- **Task**
The records follow. Filter them to the lines that hold "https".

- **Supplied data**

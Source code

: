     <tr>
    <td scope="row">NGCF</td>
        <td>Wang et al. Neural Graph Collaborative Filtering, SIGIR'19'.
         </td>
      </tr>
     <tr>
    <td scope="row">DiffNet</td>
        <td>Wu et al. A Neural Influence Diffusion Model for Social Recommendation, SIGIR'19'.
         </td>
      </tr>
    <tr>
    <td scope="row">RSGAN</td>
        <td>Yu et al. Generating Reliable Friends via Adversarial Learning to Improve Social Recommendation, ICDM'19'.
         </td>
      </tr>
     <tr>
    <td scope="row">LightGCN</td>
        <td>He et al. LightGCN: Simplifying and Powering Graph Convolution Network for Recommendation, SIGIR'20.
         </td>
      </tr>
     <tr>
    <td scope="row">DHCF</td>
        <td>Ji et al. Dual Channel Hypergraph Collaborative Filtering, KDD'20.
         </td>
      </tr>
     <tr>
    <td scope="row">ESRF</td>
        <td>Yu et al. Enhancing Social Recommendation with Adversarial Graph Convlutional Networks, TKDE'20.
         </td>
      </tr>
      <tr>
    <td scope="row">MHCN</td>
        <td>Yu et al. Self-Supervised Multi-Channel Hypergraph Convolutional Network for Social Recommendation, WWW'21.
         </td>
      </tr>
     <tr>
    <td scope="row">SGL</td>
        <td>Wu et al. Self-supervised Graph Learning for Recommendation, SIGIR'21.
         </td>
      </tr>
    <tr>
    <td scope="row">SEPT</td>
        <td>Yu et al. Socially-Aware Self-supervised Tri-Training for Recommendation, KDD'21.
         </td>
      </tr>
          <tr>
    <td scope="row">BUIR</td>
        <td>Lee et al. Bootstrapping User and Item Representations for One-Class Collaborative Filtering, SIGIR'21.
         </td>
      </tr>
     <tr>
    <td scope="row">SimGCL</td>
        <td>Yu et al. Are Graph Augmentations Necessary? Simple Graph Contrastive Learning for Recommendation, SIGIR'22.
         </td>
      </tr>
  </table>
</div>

--

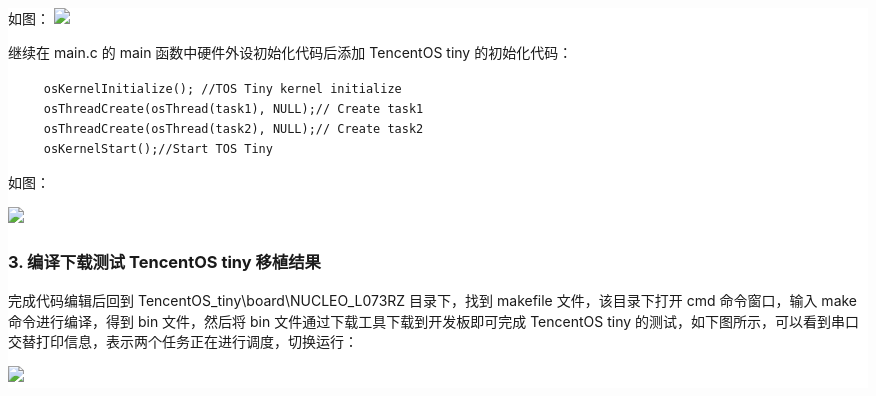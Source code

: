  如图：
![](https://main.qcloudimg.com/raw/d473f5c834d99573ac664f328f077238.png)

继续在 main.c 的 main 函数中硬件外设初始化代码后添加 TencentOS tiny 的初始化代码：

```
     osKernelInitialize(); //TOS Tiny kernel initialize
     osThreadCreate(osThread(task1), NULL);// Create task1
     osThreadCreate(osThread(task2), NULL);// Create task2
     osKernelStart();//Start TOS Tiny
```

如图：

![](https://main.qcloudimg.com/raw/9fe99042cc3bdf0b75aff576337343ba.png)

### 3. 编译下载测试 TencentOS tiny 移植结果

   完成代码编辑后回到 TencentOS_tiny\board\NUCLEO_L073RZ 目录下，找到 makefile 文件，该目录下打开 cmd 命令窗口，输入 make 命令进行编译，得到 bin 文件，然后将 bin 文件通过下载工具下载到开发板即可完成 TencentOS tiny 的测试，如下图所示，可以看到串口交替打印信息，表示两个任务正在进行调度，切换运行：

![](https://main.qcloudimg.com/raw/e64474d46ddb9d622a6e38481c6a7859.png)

- **Answer box**
![](https://main.qcloudimg.com/raw/d473f5c834d99573ac664f328f077238.png)
![](https://main.qcloudimg.com/raw/9fe99042cc3bdf0b75aff576337343ba.png)
![](https://main.qcloudimg.com/raw/e64474d46ddb9d622a6e38481c6a7859.png)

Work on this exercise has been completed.